On Behalf of | Oct 5, 2010 | Chapter 13 Bankruptcy, Firm News

In one of its first cases of the term, the U.S. Supreme Court heard a Chapter 13 bankruptcy case on October 4. The case involves what deductions a debtor can take from his discretionary income when setting up a Chapter 13 repayment plan.

In this case (Ransom v. FIA Card Services NA, 09-907), Jason Ransom filed for bankruptcy in Nevada in 2006. When filling out the form to determine his discretionary income — his income minus reasonable expenses — Ransom included an expense of $471 in “vehicle ownership costs.” The problem? Ransom’s car is completely paid off.

The question is whether all of the basic costs associated with the ownership of a vehicle are considered reasonable expenses under bankruptcy law, or only monthly car loan or lease payments.

Ransom said his $471 per month in “vehicle ownership costs” represented the total of a number of costs, such as maintenance, repairs and replacement costs. The objecting creditor, FIA Card Services, argues that bankruptcy law only allows debtors to deduct loan and lease expenses from the income they have available to pay creditors.

At stake is a total of approximately $28,000 over the course of the five-year Chapter 13 repayment plan.

Debtor Argues the Bankruptcy Statute Is Clear; Justices Skeptical

Ransom’s bankruptcy attorney Christopher Burke says the U.S. Bankruptcy Code allows debtors to reduce their available income by all “applicable” deductions as defined by IRS standards, which are laid out in a chart.

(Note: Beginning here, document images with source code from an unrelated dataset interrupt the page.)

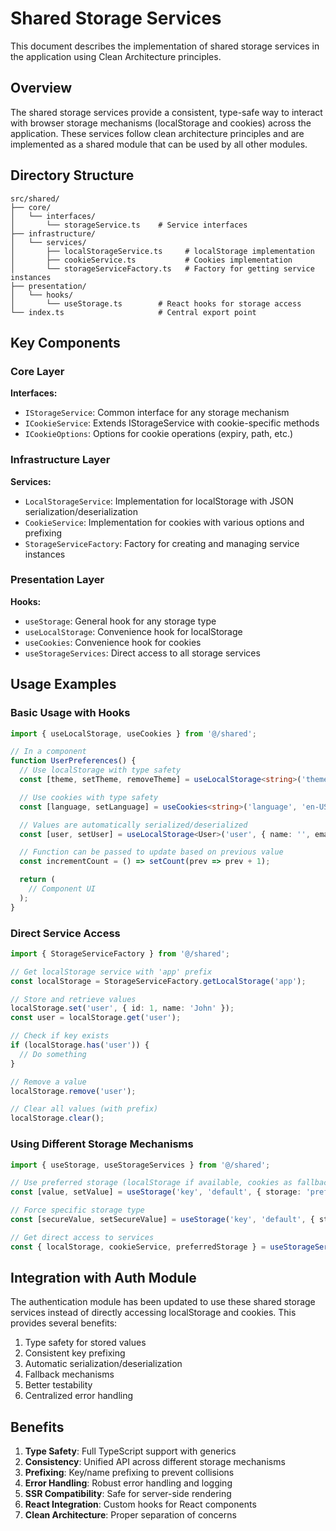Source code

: # Shared Storage Services

This document describes the implementation of shared storage services in the application using Clean Architecture principles.

## Overview

The shared storage services provide a consistent, type-safe way to interact with browser storage mechanisms (localStorage and cookies) across the application. These services follow clean architecture principles and are implemented as a shared module that can be used by all other modules.

## Directory Structure

```
src/shared/
├── core/
│   └── interfaces/
│       └── storageService.ts    # Service interfaces
├── infrastructure/
│   └── services/
│       ├── localStorageService.ts     # localStorage implementation
│       ├── cookieService.ts           # Cookies implementation
│       └── storageServiceFactory.ts   # Factory for getting service instances
├── presentation/
│   └── hooks/
│       └── useStorage.ts        # React hooks for storage access
└── index.ts                     # Central export point
```

## Key Components

### Core Layer

**Interfaces:**

- `IStorageService`: Common interface for any storage mechanism
- `ICookieService`: Extends IStorageService with cookie-specific methods
- `ICookieOptions`: Options for cookie operations (expiry, path, etc.)

### Infrastructure Layer

**Services:**

- `LocalStorageService`: Implementation for localStorage with JSON serialization/deserialization
- `CookieService`: Implementation for cookies with various options and prefixing
- `StorageServiceFactory`: Factory for creating and managing service instances

### Presentation Layer

**Hooks:**

- `useStorage`: General hook for any storage type
- `useLocalStorage`: Convenience hook for localStorage
- `useCookies`: Convenience hook for cookies
- `useStorageServices`: Direct access to all storage services

## Usage Examples

### Basic Usage with Hooks

```typescript
import { useLocalStorage, useCookies } from '@/shared';

// In a component
function UserPreferences() {
  // Use localStorage with type safety
  const [theme, setTheme, removeTheme] = useLocalStorage<string>('theme', 'light');

  // Use cookies with type safety
  const [language, setLanguage] = useCookies<string>('language', 'en-US');

  // Values are automatically serialized/deserialized
  const [user, setUser] = useLocalStorage<User>('user', { name: '', email: '' });

  // Function can be passed to update based on previous value
  const incrementCount = () => setCount(prev => prev + 1);

  return (
    // Component UI
  );
}
```

### Direct Service Access

```typescript
import { StorageServiceFactory } from '@/shared';

// Get localStorage service with 'app' prefix
const localStorage = StorageServiceFactory.getLocalStorage('app');

// Store and retrieve values
localStorage.set('user', { id: 1, name: 'John' });
const user = localStorage.get('user');

// Check if key exists
if (localStorage.has('user')) {
  // Do something
}

// Remove a value
localStorage.remove('user');

// Clear all values (with prefix)
localStorage.clear();
```

### Using Different Storage Mechanisms

```typescript
import { useStorage, useStorageServices } from '@/shared';

// Use preferred storage (localStorage if available, cookies as fallback)
const [value, setValue] = useStorage('key', 'default', { storage: 'preferred' });

// Force specific storage type
const [secureValue, setSecureValue] = useStorage('key', 'default', { storage: 'cookie' });

// Get direct access to services
const { localStorage, cookieService, preferredStorage } = useStorageServices('myPrefix');
```

## Integration with Auth Module

The authentication module has been updated to use these shared storage services instead of directly accessing localStorage and cookies. This provides several benefits:

1. Type safety for stored values
2. Consistent key prefixing
3. Automatic serialization/deserialization
4. Fallback mechanisms
5. Better testability
6. Centralized error handling

## Benefits

1. **Type Safety**: Full TypeScript support with generics
2. **Consistency**: Unified API across different storage mechanisms
3. **Prefixing**: Key/name prefixing to prevent collisions
4. **Error Handling**: Robust error handling and logging
5. **SSR Compatibility**: Safe for server-side rendering
6. **React Integration**: Custom hooks for React components
7. **Clean Architecture**: Proper separation of concerns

FIA Card Services responds that Congress meant for debtors to refer to the IRS manual when determining which deductions are applicable. In the IRS manual, car ownership expenses are defined as car loan or lease payments.

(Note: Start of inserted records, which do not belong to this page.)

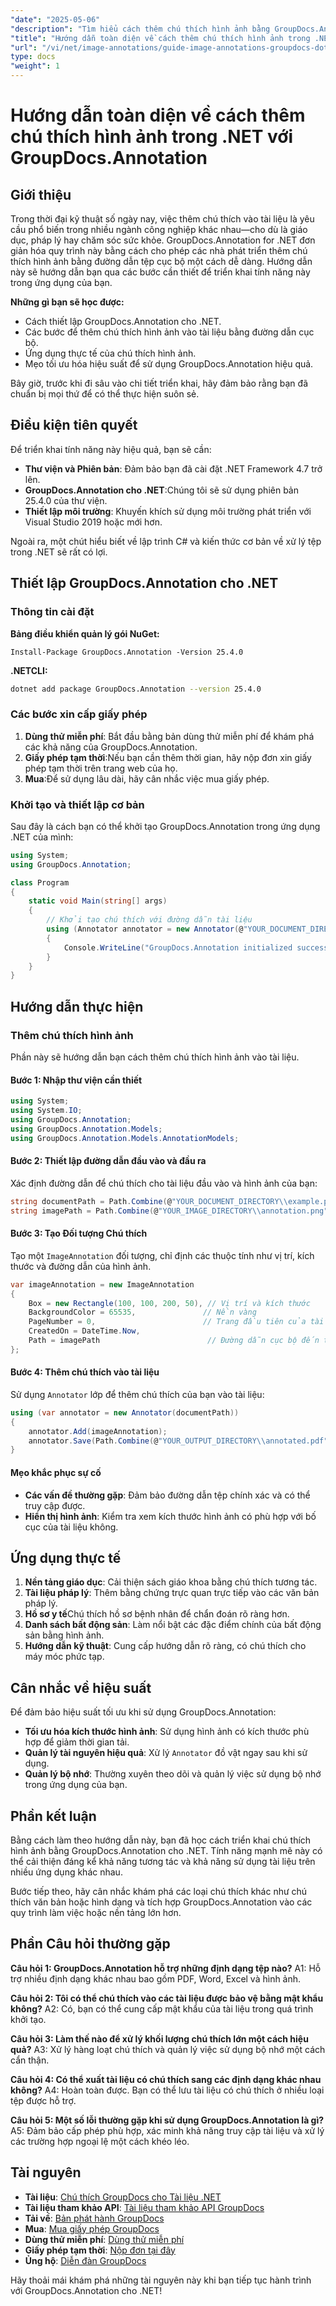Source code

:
 ```yaml
---
"date": "2025-05-06"
"description": "Tìm hiểu cách thêm chú thích hình ảnh bằng GroupDocs.Annotation cho .NET. Cải thiện tài liệu trong ngành giáo dục, pháp lý và chăm sóc sức khỏe."
"title": "Hướng dẫn toàn diện về cách thêm chú thích hình ảnh trong .NET với GroupDocs.Annotation"
"url": "/vi/net/image-annotations/guide-image-annotations-groupdocs-dotnet/"
type: docs
"weight": 1
---
```


# Hướng dẫn toàn diện về cách thêm chú thích hình ảnh trong .NET với GroupDocs.Annotation

## Giới thiệu

Trong thời đại kỹ thuật số ngày nay, việc thêm chú thích vào tài liệu là yêu cầu phổ biến trong nhiều ngành công nghiệp khác nhau—cho dù là giáo dục, pháp lý hay chăm sóc sức khỏe. GroupDocs.Annotation for .NET đơn giản hóa quy trình này bằng cách cho phép các nhà phát triển thêm chú thích hình ảnh bằng đường dẫn tệp cục bộ một cách dễ dàng. Hướng dẫn này sẽ hướng dẫn bạn qua các bước cần thiết để triển khai tính năng này trong ứng dụng của bạn.

**Những gì bạn sẽ học được:**
- Cách thiết lập GroupDocs.Annotation cho .NET.
- Các bước để thêm chú thích hình ảnh vào tài liệu bằng đường dẫn cục bộ.
- Ứng dụng thực tế của chú thích hình ảnh.
- Mẹo tối ưu hóa hiệu suất để sử dụng GroupDocs.Annotation hiệu quả.

Bây giờ, trước khi đi sâu vào chi tiết triển khai, hãy đảm bảo rằng bạn đã chuẩn bị mọi thứ để có thể thực hiện suôn sẻ.

## Điều kiện tiên quyết

Để triển khai tính năng này hiệu quả, bạn sẽ cần:
- **Thư viện và Phiên bản**: Đảm bảo bạn đã cài đặt .NET Framework 4.7 trở lên.
- **GroupDocs.Annotation cho .NET**:Chúng tôi sẽ sử dụng phiên bản 25.4.0 của thư viện.
- **Thiết lập môi trường**: Khuyến khích sử dụng môi trường phát triển với Visual Studio 2019 hoặc mới hơn.

Ngoài ra, một chút hiểu biết về lập trình C# và kiến thức cơ bản về xử lý tệp trong .NET sẽ rất có lợi.

## Thiết lập GroupDocs.Annotation cho .NET

### Thông tin cài đặt

**Bảng điều khiển quản lý gói NuGet:**
```shell
Install-Package GroupDocs.Annotation -Version 25.4.0
```

**.NETCLI:**
```bash
dotnet add package GroupDocs.Annotation --version 25.4.0
```

### Các bước xin cấp giấy phép

1. **Dùng thử miễn phí**: Bắt đầu bằng bản dùng thử miễn phí để khám phá các khả năng của GroupDocs.Annotation.
2. **Giấy phép tạm thời**:Nếu bạn cần thêm thời gian, hãy nộp đơn xin giấy phép tạm thời trên trang web của họ.
3. **Mua**:Để sử dụng lâu dài, hãy cân nhắc việc mua giấy phép.

### Khởi tạo và thiết lập cơ bản

Sau đây là cách bạn có thể khởi tạo GroupDocs.Annotation trong ứng dụng .NET của mình:

```csharp
using System;
using GroupDocs.Annotation;

class Program
{
    static void Main(string[] args)
    {
        // Khởi tạo chú thích với đường dẫn tài liệu
        using (Annotator annotator = new Annotator(@"YOUR_DOCUMENT_DIRECTORY\\example.pdf"))
        {
            Console.WriteLine("GroupDocs.Annotation initialized successfully.");
        }
    }
}
```

## Hướng dẫn thực hiện

### Thêm chú thích hình ảnh

Phần này sẽ hướng dẫn bạn cách thêm chú thích hình ảnh vào tài liệu.

#### Bước 1: Nhập thư viện cần thiết

```csharp
using System;
using System.IO;
using GroupDocs.Annotation;
using GroupDocs.Annotation.Models;
using GroupDocs.Annotation.Models.AnnotationModels;
```

#### Bước 2: Thiết lập đường dẫn đầu vào và đầu ra

Xác định đường dẫn để chú thích cho tài liệu đầu vào và hình ảnh của bạn:

```csharp
string documentPath = Path.Combine(@"YOUR_DOCUMENT_DIRECTORY\\example.pdf");
string imagePath = Path.Combine(@"YOUR_IMAGE_DIRECTORY\\annotation.png");
```

#### Bước 3: Tạo Đối tượng Chú thích

Tạo một `ImageAnnotation` đối tượng, chỉ định các thuộc tính như vị trí, kích thước và đường dẫn của hình ảnh.

```csharp
var imageAnnotation = new ImageAnnotation
{
    Box = new Rectangle(100, 100, 200, 50), // Vị trí và kích thước
    BackgroundColor = 65535,               // Nền vàng
    PageNumber = 0,                        // Trang đầu tiên của tài liệu
    CreatedOn = DateTime.Now,
    Path = imagePath                        // Đường dẫn cục bộ đến tệp hình ảnh
};
```

#### Bước 4: Thêm chú thích vào tài liệu

Sử dụng `Annotator` lớp để thêm chú thích của bạn vào tài liệu:

```csharp
using (var annotator = new Annotator(documentPath))
{
    annotator.Add(imageAnnotation);
    annotator.Save(Path.Combine(@"YOUR_OUTPUT_DIRECTORY\\annotated.pdf"));
}
```

#### Mẹo khắc phục sự cố
- **Các vấn đề thường gặp**: Đảm bảo đường dẫn tệp chính xác và có thể truy cập được.
- **Hiển thị hình ảnh**: Kiểm tra xem kích thước hình ảnh có phù hợp với bố cục của tài liệu không.

## Ứng dụng thực tế

1. **Nền tảng giáo dục**: Cải thiện sách giáo khoa bằng chú thích tương tác.
2. **Tài liệu pháp lý**: Thêm bằng chứng trực quan trực tiếp vào các văn bản pháp lý.
3. **Hồ sơ y tế**Chú thích hồ sơ bệnh nhân để chẩn đoán rõ ràng hơn.
4. **Danh sách bất động sản**: Làm nổi bật các đặc điểm chính của bất động sản bằng hình ảnh.
5. **Hướng dẫn kỹ thuật**: Cung cấp hướng dẫn rõ ràng, có chú thích cho máy móc phức tạp.

## Cân nhắc về hiệu suất

Để đảm bảo hiệu suất tối ưu khi sử dụng GroupDocs.Annotation:
- **Tối ưu hóa kích thước hình ảnh**: Sử dụng hình ảnh có kích thước phù hợp để giảm thời gian tải.
- **Quản lý tài nguyên hiệu quả**: Xử lý `Annotator` đồ vật ngay sau khi sử dụng.
- **Quản lý bộ nhớ**: Thường xuyên theo dõi và quản lý việc sử dụng bộ nhớ trong ứng dụng của bạn.

## Phần kết luận

Bằng cách làm theo hướng dẫn này, bạn đã học cách triển khai chú thích hình ảnh bằng GroupDocs.Annotation cho .NET. Tính năng mạnh mẽ này có thể cải thiện đáng kể khả năng tương tác và khả năng sử dụng tài liệu trên nhiều ứng dụng khác nhau. 

Bước tiếp theo, hãy cân nhắc khám phá các loại chú thích khác như chú thích văn bản hoặc hình dạng và tích hợp GroupDocs.Annotation vào các quy trình làm việc hoặc nền tảng lớn hơn.

## Phần Câu hỏi thường gặp

**Câu hỏi 1: GroupDocs.Annotation hỗ trợ những định dạng tệp nào?**
A1: Hỗ trợ nhiều định dạng khác nhau bao gồm PDF, Word, Excel và hình ảnh.

**Câu hỏi 2: Tôi có thể chú thích vào các tài liệu được bảo vệ bằng mật khẩu không?**
A2: Có, bạn có thể cung cấp mật khẩu của tài liệu trong quá trình khởi tạo.

**Câu hỏi 3: Làm thế nào để xử lý khối lượng chú thích lớn một cách hiệu quả?**
A3: Xử lý hàng loạt chú thích và quản lý việc sử dụng bộ nhớ một cách cẩn thận.

**Câu hỏi 4: Có thể xuất tài liệu có chú thích sang các định dạng khác nhau không?**
A4: Hoàn toàn được. Bạn có thể lưu tài liệu có chú thích ở nhiều loại tệp được hỗ trợ.

**Câu hỏi 5: Một số lỗi thường gặp khi sử dụng GroupDocs.Annotation là gì?**
A5: Đảm bảo cấp phép phù hợp, xác minh khả năng truy cập tài liệu và xử lý các trường hợp ngoại lệ một cách khéo léo.

## Tài nguyên

- **Tài liệu**: [Chú thích GroupDocs cho Tài liệu .NET](https://docs.groupdocs.com/annotation/net/)
- **Tài liệu tham khảo API**: [Tài liệu tham khảo API GroupDocs](https://reference.groupdocs.com/annotation/net/)
- **Tải về**: [Bản phát hành GroupDocs](https://releases.groupdocs.com/annotation/net/)
- **Mua**: [Mua giấy phép GroupDocs](https://purchase.groupdocs.com/buy)
- **Dùng thử miễn phí**: [Dùng thử miễn phí](https://releases.groupdocs.com/annotation/net/)
- **Giấy phép tạm thời**: [Nộp đơn tại đây](https://purchase.groupdocs.com/temporary-license/)
- **Ủng hộ**: [Diễn đàn GroupDocs](https://forum.groupdocs.com/c/annotation/) 

Hãy thoải mái khám phá những tài nguyên này khi bạn tiếp tục hành trình với GroupDocs.Annotation cho .NET!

Burke pointed out that the bankruptcy code does not define the term “ownership expenses” but refers to the chart of IRS standards. He contends that the IRS manual is basically an internal document of discretionary guidelines intended for the use of IRS agents. He says it would be unreasonable for the law to require individual Chapter 13 bankruptcy debtors to know the intricacies of the “almost incomprehensible” IRS manual.

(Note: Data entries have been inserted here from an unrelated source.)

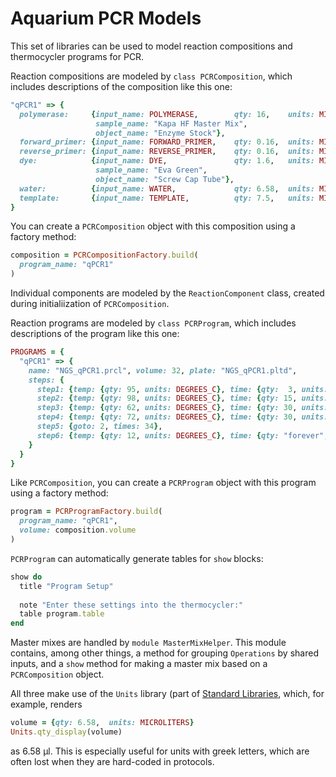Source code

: # Aquarium PCR Models

This set of libraries can be used to model reaction compositions and thermocycler programs for PCR. 

Reaction compositions are modeled by `class PCRComposition`, which includes descriptions of the composition like this one:

```ruby
"qPCR1" => {
  polymerase:     {input_name: POLYMERASE,        qty: 16,    units: MICROLITERS,
                   sample_name: "Kapa HF Master Mix", 
                   object_name: "Enzyme Stock"},
  forward_primer: {input_name: FORWARD_PRIMER,    qty: 0.16,  units: MICROLITERS},
  reverse_primer: {input_name: REVERSE_PRIMER,    qty: 0.16,  units: MICROLITERS},
  dye:            {input_name: DYE,               qty: 1.6,   units: MICROLITERS,
                   sample_name: "Eva Green",
                   object_name: "Screw Cap Tube"},
  water:          {input_name: WATER,             qty: 6.58,  units: MICROLITERS},
  template:       {input_name: TEMPLATE,          qty: 7.5,   units: MICROLITERS}
}
```

You can create a `PCRComposition` object with this composition using a factory method:

```ruby
composition = PCRCompositionFactory.build(
  program_name: "qPCR1"
)
```

Individual components are modeled by the `ReactionComponent` class, created during initialiization of `PCRComposition`.

Reaction programs are modeled by `class PCRProgram`, which includes descriptions of the program like this one:

```ruby
PROGRAMS = {
  "qPCR1" => {
    name: "NGS_qPCR1.prcl", volume: 32, plate: "NGS_qPCR1.pltd",
    steps: {
      step1: {temp: {qty: 95, units: DEGREES_C}, time: {qty:  3, units: MINUTES}},
      step2: {temp: {qty: 98, units: DEGREES_C}, time: {qty: 15, units: SECONDS}},
      step3: {temp: {qty: 62, units: DEGREES_C}, time: {qty: 30, units: SECONDS}},
      step4: {temp: {qty: 72, units: DEGREES_C}, time: {qty: 30, units: SECONDS}},
      step5: {goto: 2, times: 34},
      step6: {temp: {qty: 12, units: DEGREES_C}, time: {qty: "forever", units: ""}}
    }
  }
}
```

Like `PCRComposition`, you can create a `PCRProgram` object with this program using a factory method:

```ruby
program = PCRProgramFactory.build(
  program_name: "qPCR1", 
  volume: composition.volume
)
```

`PCRProgram` can automatically generate tables for `show` blocks:

```ruby
show do
  title "Program Setup"
    
  note "Enter these settings into the thermocycler:"
  table program.table
end
```

Master mixes are handled by `module MasterMixHelper`. This module contains, among other things, a method for grouping `Operations` by shared inputs, and a `show` method for making a master mix based on a `PCRComposition` object.

All three make use of the `Units` library (part of [Standard Libraries](https://github.com/klavinslab/standard-libraries), which, for example, renders

```ruby
volume = {qty: 6.58,  units: MICROLITERS}
Units.qty_display(volume)
```

as 6.58 µl. This is especially useful for units with greek letters, which are often lost when they are hard-coded in protocols.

Attorneys for FIA Card Services and the Justice Department argued that the point of the deduction of reasonable expenses is to determine how much money a debtor has to repay his creditors, not to quibble over whether the debtor owns a car. Ransom shouldn’t be allowed to shield $471 a month from creditors by calling it a reasonable expense when he “has no expense whatsoever.”

“Nobody is shielding anything,” Burke responded. “It’s all black and white on his current expenses. If he doesn’t have it, he is not getting it.”

Justice Stephen Breyer said the language in the IRS manual itself was “very, very clear” and pointed out that if a debtor bought a dozen apples every month, he couldn’t include them in his car ownership expenses simply because he was using them to decorate his car.

“It’s for ownership,” Breyer said, “it’s not for, for example, whistling.”

The other Justices’ questions also seemed skeptical of the debtor’s case.

The 9th Circuit Court of Appeals ruled in favor of FIA Card Services, but the Supreme Court only takes cases it thinks involve serious and controversial issues. A final ruling is not expected until next year.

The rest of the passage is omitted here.